Je ne sais pas, donc j’écoute
D’aucuns pensent que la psychologie cognitive* est la seule qui vaille, parce qu’elle est scientifique. Entendre : mesurable et chiffrable.
Il est vrai que les chiffres parlent.
Mais s’ils parlent, c’est donc avec des mots…
Des psychologues qui font passer des tests cognitifs, il en est qui élaborent leurs conclusions sur la base des seuls résultats chiffrés (donc scientifiques). La personne testée est alors objet d’évaluation.
Ces psys-là sont très premier degré.
C’est comme si dans un procès pénal, le juge prenait en compte les seuls faits matériels à l’origine d’une infraction, sans examen du contexte. Qui vole un œuf, vole un bœuf !
Cette posture de scientificité qui conduit à interpréter les chiffres sans les faire parler, est selon moi dangereuse.
Les psychologues ne sont pas des mathématiciens. Ça se saurait !
Une amie me disait avec ironie : « quand on cherche, on trouve ». Cela s’appelle, en sciences comportementales, le biais de confirmation. C’est un mécanisme cognitif qui nous pousse à privilégier les informations qui vont dans le sens de nos a priori : « je sélectionne ce que tu dis, ou ce que je trouve, en fonction de ce que je pense ».
Quid du reste ? De ce que tu dis et qui viendrait toucher mes impensés ?
La posture d’autorité induite par la posture de scientificité (je sais donc je sais) peut avoir pour conséquence une certaine cécité intellectuelle. Ou, disons-le plus modérément, un manque de flexibilité mentale.
Déjouer le biais de confirmation suppose de lâcher ses a priori. De délaisser une posture haute (c’est moi qui fais parler les chiffres) pour adopter une posture plus humble (explique-moi ce que je vois dans les chiffres).
Les tests cognitifs mesurent des aptitudes ou des capacités à un instant t. Ils ne les expliquent pas. Ils peuvent aiguiller le professionnel qui souhaite vérifier ou infirmer des hypothèses. Ces hypothèses sont formulées à partir de mots donnés. Sur un vécu, un contexte ou une histoire. Non quantifiable et non chiffrable.
Bref, les tests nécessitent, pour être interprétés, d’être articulés aux situations, dans le but de les éclairer. La personne testée est alors sujet d’évaluation. N’en déplaise aux détracteurs de la psychologie « non scientifique », clinique.

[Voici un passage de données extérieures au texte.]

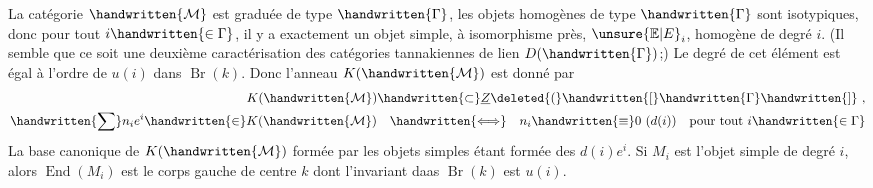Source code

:  La catégorie $\handwritten{\mathcal{M}}$ est graduée de type $\handwritten{\Gamma}$, les objets homogènes de type $\handwritten{\Gamma}$ sont isotypiques, donc pour tout $i\handwritten{\in\Gamma}$, il y a exactement un objet simple, à isomorphisme près, $\unsure{\mathbb{E}|E}_i$,  homogène de degré $i$. (Il semble que ce soit une deuxième caractérisation des catégories tannakiennes de lien $D(\handwritten{\Gamma})$;) Le degré de cet élément est égal à l'ordre de $u(i)$ dans $\operatorname{Br}(k)$. Donc l'anneau $K(\handwritten{\mathcal{M}})$ est donné par
\[
\begin{aligned}
K(\handwritten{\mathcal{M}})\handwritten{\subset}\underline{Z}\deleted{(}\handwritten{[}\handwritten{\Gamma}\handwritten{]}\ ,\\
\handwritten{\sum}n_i e^i\handwritten{\in}K(\handwritten{\mathcal{M}})\quad\handwritten{\Longleftrightarrow}\quad n_i\handwritten{\equiv}0\ (d(i))\quad\text{pour tout }i\handwritten{\in\Gamma}
\end{aligned}
\]
La base canonique de $K(\handwritten{\mathcal{M}})$ formée par les objets simples étant formée des $d(i)e^i$. Si $M_i$ est l'objet simple de  degré $i$, alors $\operatorname{End}(M_i)$ est le corps gauche  de centre $k$ dont l'invariant daas $\operatorname{Br}(k)$ est $u(i)$.


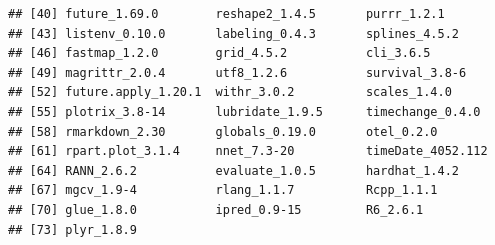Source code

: \documentclass[
  11pt,
]{article}
\begin{document}
\begin{verbatim}
## [40] future_1.69.0        reshape2_1.4.5       purrr_1.2.1         
## [43] listenv_0.10.0       labeling_0.4.3       splines_4.5.2       
## [46] fastmap_1.2.0        grid_4.5.2           cli_3.6.5           
## [49] magrittr_2.0.4       utf8_1.2.6           survival_3.8-6      
## [52] future.apply_1.20.1  withr_3.0.2          scales_1.4.0        
## [55] plotrix_3.8-14       lubridate_1.9.5      timechange_0.4.0    
## [58] rmarkdown_2.30       globals_0.19.0       otel_0.2.0          
## [61] rpart.plot_3.1.4     nnet_7.3-20          timeDate_4052.112   
## [64] RANN_2.6.2           evaluate_1.0.5       hardhat_1.4.2       
## [67] mgcv_1.9-4           rlang_1.1.7          Rcpp_1.1.1          
## [70] glue_1.8.0           ipred_0.9-15         R6_2.6.1            
## [73] plyr_1.8.9
\end{verbatim}
\end{document}
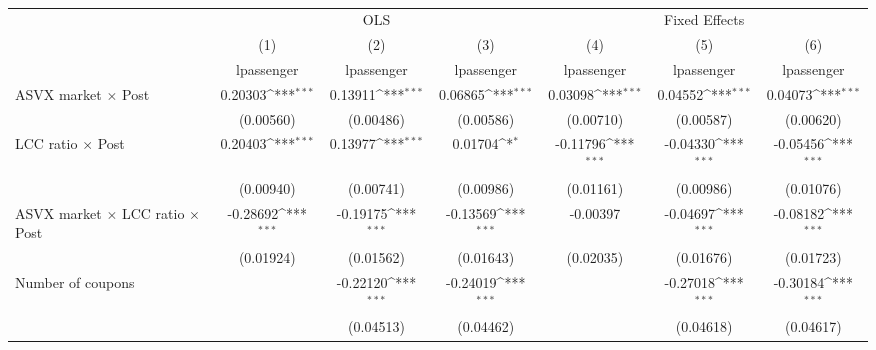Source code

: \begin{table}[htbp]\centering
\def\sym#1{\ifmmode^{#1}\else\(^{#1}\)\fi}
\caption{ \label{post4passenger}}
\begin{tabular}{l*{6}{c}}
\toprule
                    &\multicolumn{3}{c}{OLS}                                          &\multicolumn{3}{c}{Fixed Effects}                                \\\cmidrule(lr){2-4}\cmidrule(lr){5-7}
                    &\multicolumn{1}{c}{(1)}&\multicolumn{1}{c}{(2)}&\multicolumn{1}{c}{(3)}&\multicolumn{1}{c}{(4)}&\multicolumn{1}{c}{(5)}&\multicolumn{1}{c}{(6)}\\
                    &\multicolumn{1}{c}{lpassenger}&\multicolumn{1}{c}{lpassenger}&\multicolumn{1}{c}{lpassenger}&\multicolumn{1}{c}{lpassenger}&\multicolumn{1}{c}{lpassenger}&\multicolumn{1}{c}{lpassenger}\\
\midrule
ASVX market $\times$ Post&     0.20303\sym{***}&     0.13911\sym{***}&     0.06865\sym{***}&     0.03098\sym{***}&     0.04552\sym{***}&     0.04073\sym{***}\\
                    &   (0.00560)         &   (0.00486)         &   (0.00586)         &   (0.00710)         &   (0.00587)         &   (0.00620)         \\
\addlinespace
LCC ratio $\times$ Post&     0.20403\sym{***}&     0.13977\sym{***}&     0.01704\sym{*}  &    -0.11796\sym{***}&    -0.04330\sym{***}&    -0.05456\sym{***}\\
                    &   (0.00940)         &   (0.00741)         &   (0.00986)         &   (0.01161)         &   (0.00986)         &   (0.01076)         \\
\addlinespace
ASVX market $\times$ LCC ratio $\times$ Post&    -0.28692\sym{***}&    -0.19175\sym{***}&    -0.13569\sym{***}&    -0.00397         &    -0.04697\sym{***}&    -0.08182\sym{***}\\
                    &   (0.01924)         &   (0.01562)         &   (0.01643)         &   (0.02035)         &   (0.01676)         &   (0.01723)         \\
\addlinespace
Number of coupons   &                     &    -0.22120\sym{***}&    -0.24019\sym{***}&                     &    -0.27018\sym{***}&    -0.30184\sym{***}\\
                    &                     &   (0.04513)         &   (0.04462)         &                     &   (0.04618)         &   (0.04617)         \\

\end{tabular}
\end{table}
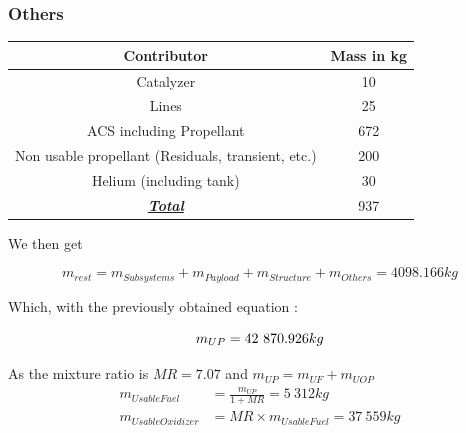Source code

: \hypertarget{header-n156}{%
	\subsubsection{Others}\label{header-n156}}

\begin{longtable}[]{@{}cc@{}}
	\toprule
	Contributor & Mass in kg\tabularnewline
	\midrule
	\endhead
	Catalyzer & 10\tabularnewline
	Lines & 25\tabularnewline
	ACS including Propellant & 672\tabularnewline
	Non usable propellant (Residuals, transient, etc.) & 200\tabularnewline
	Helium (including tank) & 30\tabularnewline
	\underline{\textbf{\emph{Total}}} & 937\tabularnewline
	\bottomrule
\end{longtable}

We then get

\[m_{rest} = m_{Sub systems} + m_{Payload} + m_{Structure} + m_{Others} = 4098.166kg\]

Which, with the previously obtained equation :

\[m_{UP} = 42\ 870.926kg\\\]

As the mixture ratio is $MR = 7.07$ and $m_{UP} = m_{UF} + m_{UOP}$\\
\begin{align*}
m_{UsableFuel} &= \frac{m_{UP}}{1 + MR} = 5\ 312kg\\
m_{UsableOxidizer} &= MR \times m_{UsableFuel} =37\ 559kg
\end{align*}

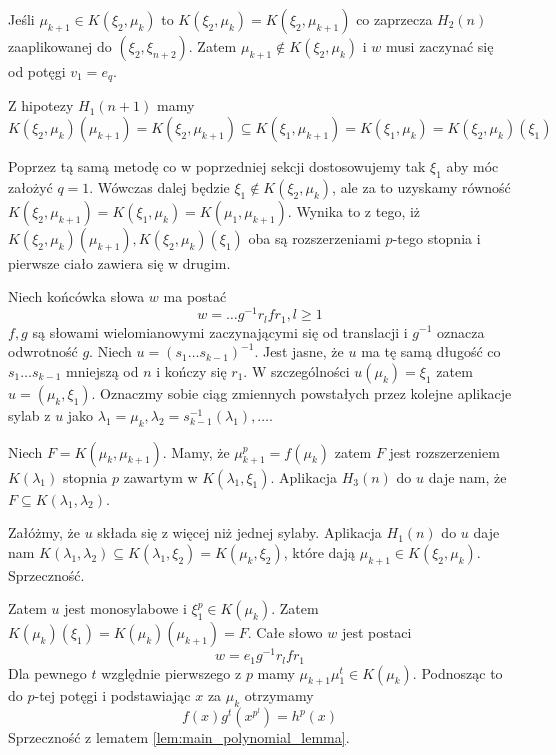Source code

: Jeśli $\mu_{k+1} \in K\left(\xi_2, \mu_k\right)$ to $K\left(\xi_2, \mu_k\right)
= K\left(\xi_2, \mu_{k+1}\right)$ co zaprzecza $H_2(n)$ zaaplikowanej do
$\left(\xi_2, \xi_{n+2}\right)$. Zatem $\mu_{k+1} \not \in K\left(\xi_2,
\mu_k\right)$ i $w$ musi zaczynać się od potęgi $v_1 = e_q$.

Z hipotezy $H_1(n+1)$ mamy
\[
  K\left(\xi_2, \mu_k\right) \left(\mu_{k+1}\right)
  =
  K\left(\xi_2, \mu_{k+1}\right)
  \subseteq
  K\left(\xi_1, \mu_{k+1}\right)
  =
  K\left(\xi_1, \mu_{k}\right)
  =
  K\left(\xi_2, \mu_{k}\right)\left(\xi_1\right)
\]

Poprzez tą samą metodę co w poprzedniej sekcji dostosowujemy tak $\xi_1$ aby móc
założyć $q = 1$. Wówczas dalej będzie $\xi_1 \not \in K\left(\xi_2,
\mu_k\right)$, ale za to uzyskamy równość
$K\left(\xi_2, \mu_{k+1}\right)
= K\left(\xi_1, \mu_k\right)
= K\left(\mu_1, \mu_{k+1}\right)$. Wynika to z tego, iż
$
K\left(\xi_2, \mu_{k}\right) \left(\mu_{k+1}\right),
K\left(\xi_2, \mu_{k}\right) \left(\xi_{1}\right)$ oba są rozszerzeniami
$p$-tego stopnia i pierwsze ciało zawiera się w drugim.

Niech końcówka słowa $w$ ma postać
\begin{equation}
w = \ldots g^{-1}r_lfr_1, l \geq 1
\label{eq:h_2_w_ending}
\end{equation}
$f, g$ są słowami wielomianowymi zaczynającymi się od translacji i $g^{-1}$
oznacza odwrotność $g$. Niech $u = \left(s_1 \ldots s_{k-1}\right)^{-1}$. Jest
jasne, że $u$ ma tę samą długość co $s_1\ldots s_{k-1}$ mniejszą od $n$ i kończy
się $r_1$. W szczególności $u\left(\mu_k\right) = \xi_1$ zatem $u = \left(\mu_k,
\xi_1\right)$. Oznaczmy sobie ciąg zmiennych powstałych przez kolejne aplikacje
sylab z $u$ jako $\lambda_1 = \mu_k, \lambda_2 =
s_{k-1}^{-1}\left(\lambda_1\right), \ldots$.

Niech $F = K \left(\mu_k, \mu_{k+1}\right)$. Mamy, że
$\mu_{k+1}^p = f\left(\mu_k\right)$ zatem $F$ jest rozszerzeniem
$K\left(\lambda_1 \right)$ stopnia $p$ zawartym w $K \left( \lambda_1, \xi_1
\right)$.
Aplikacja $H_3(n)$ do $u$ daje nam, że $F \subseteq K \left( \lambda_1,
\lambda_2 \right)$.

Załóżmy, że $u$ składa się z więcej niż jednej sylaby. Aplikacja $H_1(n)$ do $u$
daje nam
$K \left( \lambda_1, \lambda_2 \right) \subseteq K \left( \lambda_1, \xi_2
\right) = K \left( \mu_k, \xi_2 \right)$, które dają $\mu_{k+1} \in K\left(
\xi_2, \mu_k \right)$. Sprzeczność.

Zatem $u$ jest monosylabowe i $\xi_1^p \in K \left( \mu_k\right)$. Zatem
$K \left( \mu_k \right) \left(\xi_1 \right) = K \left(\mu_k \right)
\left(\mu_{k+1} \right) = F$. Całe słowo $w$ jest postaci
\[w = e_1 g^{-1}r_lfr_1\]
Dla pewnego $t$ względnie pierwszego z $p$ mamy $\mu_{k+1} \mu_1^t \in K \left(
\mu_k \right)$.  Podnosząc to do $p$-tej potęgi i podstawiając $x$ za $\mu_k$
otrzymamy
\[f(x)g^t \left( x^{p^l} \right) = h^p(x)\]
Sprzeczność z lematem \ref{lem:main_polynomial_lemma}.

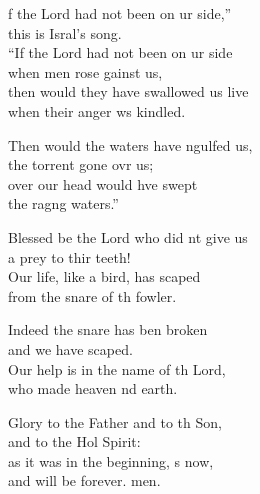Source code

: \settowidth{\versewidth}{then would they have swallowed us alive *}
\begin{psalmverse}%
  \begin{patverse}
f the Lord had not been on ur side,”\Med\\
this is Isral’s song.\\
“If the Lord had not been on ur side\Med\\
when men rose gainst us,\\
then would they have swallowed us live\Med\\
when their anger ws kindled.

Then would the waters have ngulfed us,\Med\\
the torrent gone ovr us;\\
over our head would hve swept\Med\\
the rag\pointup{\i}ng waters.”

Blessed be the Lord who did nt give us\Med\\
a prey to thir teeth!\\
Our life, like a bird, has scaped\Med\\
from the snare of th fowler.

Indeed the snare has ben broken\Med\\
and we have scaped.\\
Our help is in the name of th Lord,\Med\\
who made heaven nd earth.

Glory to the Father and to th Son,\Med\\
and to the Hol Spirit:\\
as it was in the beginning, \pointup{\i}s now,\Med\\
and will be forever. men. 
  \end{patverse}
\end{psalmverse}
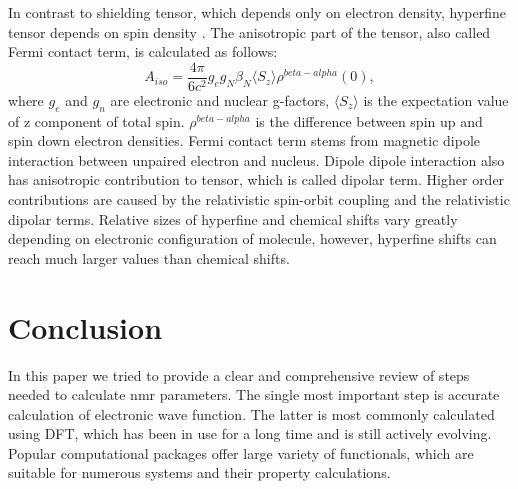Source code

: \documentclass[openany, longbibliography,slovene,a4paper,12pt]{article}
\begin{document}
  In contrast to shielding tensor, which depends only on electron density,
  hyperfine tensor depends on spin density \cite{calcul_hyper_tensor_param_nmr}.
  The anisotropic part of the tensor, also called Fermi contact term, is
  calculated as follows:
  \begin{equation}
    A_{iso}=\frac{4\pi}{6c^2}g_eg_N\beta_N\langle S_z \rangle \rho^{beta-alpha}(0),
    \end{equation}
where $g_e$ and $g_n$ are electronic and nuclear g-factors, $\langle S_z
\rangle$ is the expectation value of z component of total spin.  $\rho^{beta-alpha}$ is the difference between spin up and spin
down electron densities. Fermi contact term stems from magnetic dipole
interaction between unpaired electron and nucleus. Dipole dipole interaction
also has anisotropic contribution to tensor, which is called dipolar term. Higher
order contributions are caused by the relativistic spin-orbit coupling and
the relativistic dipolar terms.
Relative sizes of hyperfine and chemical shifts vary greatly depending on
electronic configuration of molecule, however,
hyperfine shifts can reach much larger values than chemical shifts. 

\section{Conclusion}
In this paper we tried to provide a clear and comprehensive review of steps needed
to calculate nmr parameters. The single most important step is accurate
calculation of electronic wave function. The latter is most commonly calculated
using DFT, which has been in use for a long time and is still actively evolving.
Popular computational packages offer large variety of functionals, which are
suitable for numerous systems and their property calculations. 

\newpage {}




\end{document}
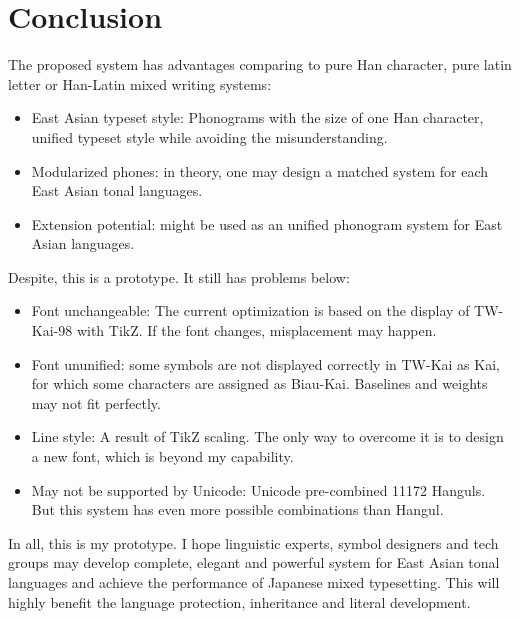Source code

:\section{Conclusion}
The proposed system has advantages comparing to pure Han character, pure latin letter or Han-Latin mixed writing systems: \par
\begin{itemize}
	\item East Asian typeset style: Phonograms with the size of one Han character, unified typeset style while avoiding the misunderstanding. 
	\item Modularized phones: in theory, one may design a matched system for each East Asian tonal languages. 
	\item Extension potential: might be used as an unified phonogram system for East Asian languages. 
\end{itemize}
Despite, this is a prototype. It still has problems below: 
\begin{itemize}
	\item Font unchangeable: The current optimization is based on the display of TW-Kai-98 with TikZ. If the font changes, misplacement may happen. 
	\item Font ununified: some symbols are not displayed correctly in TW-Kai as Kai, for which some characters are assigned as Biau-Kai. Baselines and weights may not fit perfectly. 
	\item Line style: A result of TikZ scaling. The only way to overcome it is to design a new font, which is beyond my capability. 
	\item May not be supported by Unicode: Unicode pre-combined 11172 Hanguls. But this system has even more possible combinations than Hangul. 
\end{itemize}
In all, this is my prototype. I hope linguistic experts, symbol designers and tech groups may develop complete, elegant and powerful system for East Asian tonal languages and achieve the performance of Japanese mixed typesetting. This will highly benefit the language protection, inheritance and literal development. 
\clearpage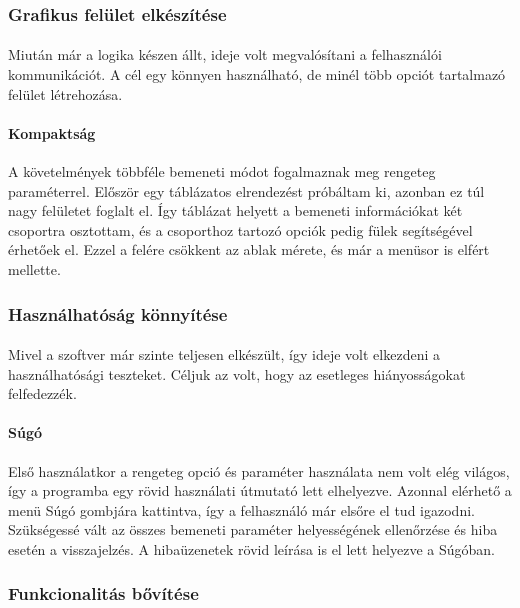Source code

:\documentclass[12pt]{report}
\begin{document}
\subsubsection{Grafikus felület elkészítése}
\paragraph{}
Miután már a logika készen állt, ideje volt megvalósítani a felhasználói kommunikációt. A cél egy könnyen használható, de minél több opciót tartalmazó felület létrehozása.

\paragraph{Kompaktság}
A követelmények többféle bemeneti módot fogalmaznak meg rengeteg paraméterrel. Először egy táblázatos elrendezést próbáltam ki, azonban ez túl nagy felületet foglalt el. Így táblázat helyett a bemeneti információkat két csoportra osztottam, és a csoporthoz tartozó opciók pedig fülek segítségével érhetőek el. Ezzel a felére csökkent az ablak mérete, és már a menüsor is elfért mellette.

\subsubsection{Használhatóság könnyítése}
\paragraph{}
Mivel a szoftver már szinte teljesen elkészült, így ideje volt elkezdeni a használhatósági teszteket. Céljuk az volt, hogy az esetleges hiányosságokat felfedezzék.

\paragraph{Súgó}
Első használatkor a rengeteg opció és paraméter használata nem volt elég világos, így a programba egy rövid használati útmutató lett elhelyezve. Azonnal elérhető a menü Súgó gombjára kattintva, így a felhasználó már elsőre el tud igazodni. Szükségessé vált az összes bemeneti paraméter helyességének ellenőrzése és hiba esetén a visszajelzés. A hibaüzenetek rövid leírása is el lett helyezve a Súgóban.

\subsubsection{Funkcionalitás bővítése}
\end{document}
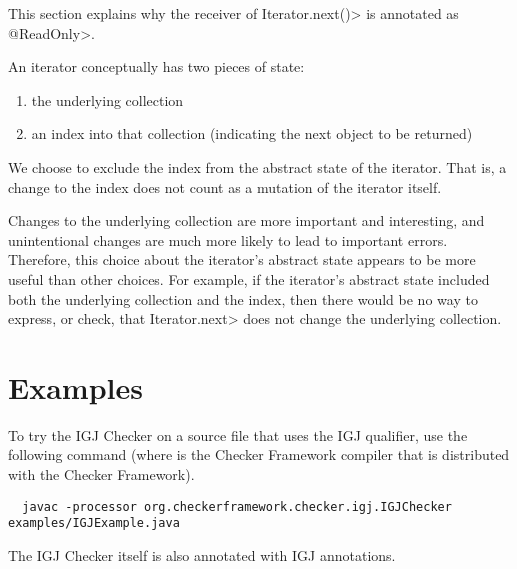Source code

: This section explains why the receiver of \<Iterator.next()> is annotated
as \<@ReadOnly>.

An iterator conceptually has two pieces of state:
\begin{enumerate}
\item
  the underlying collection
\item
  an index into that collection (indicating the next object to be returned)
\end{enumerate}

We choose to exclude the index from the abstract state of the iterator.
That is, a change to the index does not count as a mutation of the
iterator itself.

Changes to the underlying collection are more important and interesting,
and unintentional changes are much more likely to lead to important
errors.  Therefore, this choice about the iterator's abstract state
appears to be more useful than other choices.  For example, if the
iterator's abstract state included both the underlying collection and
the index, then there would be no way to express, or check, that
\<Iterator.next> does not change the underlying collection.


\section{Examples\label{igj-example}}

To try the IGJ Checker on a source file that uses the IGJ qualifier, use
the following command (where  is the Checker Framework compiler that
is distributed with the Checker Framework).

\begin{Verbatim}
  javac -processor org.checkerframework.checker.igj.IGJChecker examples/IGJExample.java
\end{Verbatim}

The IGJ Checker itself is also annotated with IGJ annotations.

En somme, le psychologue, en tant que sujet supposé savoir**, est justement celui qui ne doit pas savoir. C’est parce qu’il sait qu’il ne sait pas, qu’il écoute. Et donc, qu’il peut être amené à éventuellement comprendre.
Le psy fait ainsi figure de chercheur, qui ne doit pas chercher pour pouvoir trouver.
Lacan si tu m’entends ?!
* Branche de la psychologie qui s’appuie sur la méthode expérimentale pour étudier le champ des fonctions mentales (attention, mémoire, perception, raisonnement, résolution de problèmes, intelligence, langage, créativité…).
** Personne à qui l’on prête un savoir que l’on n’a pas.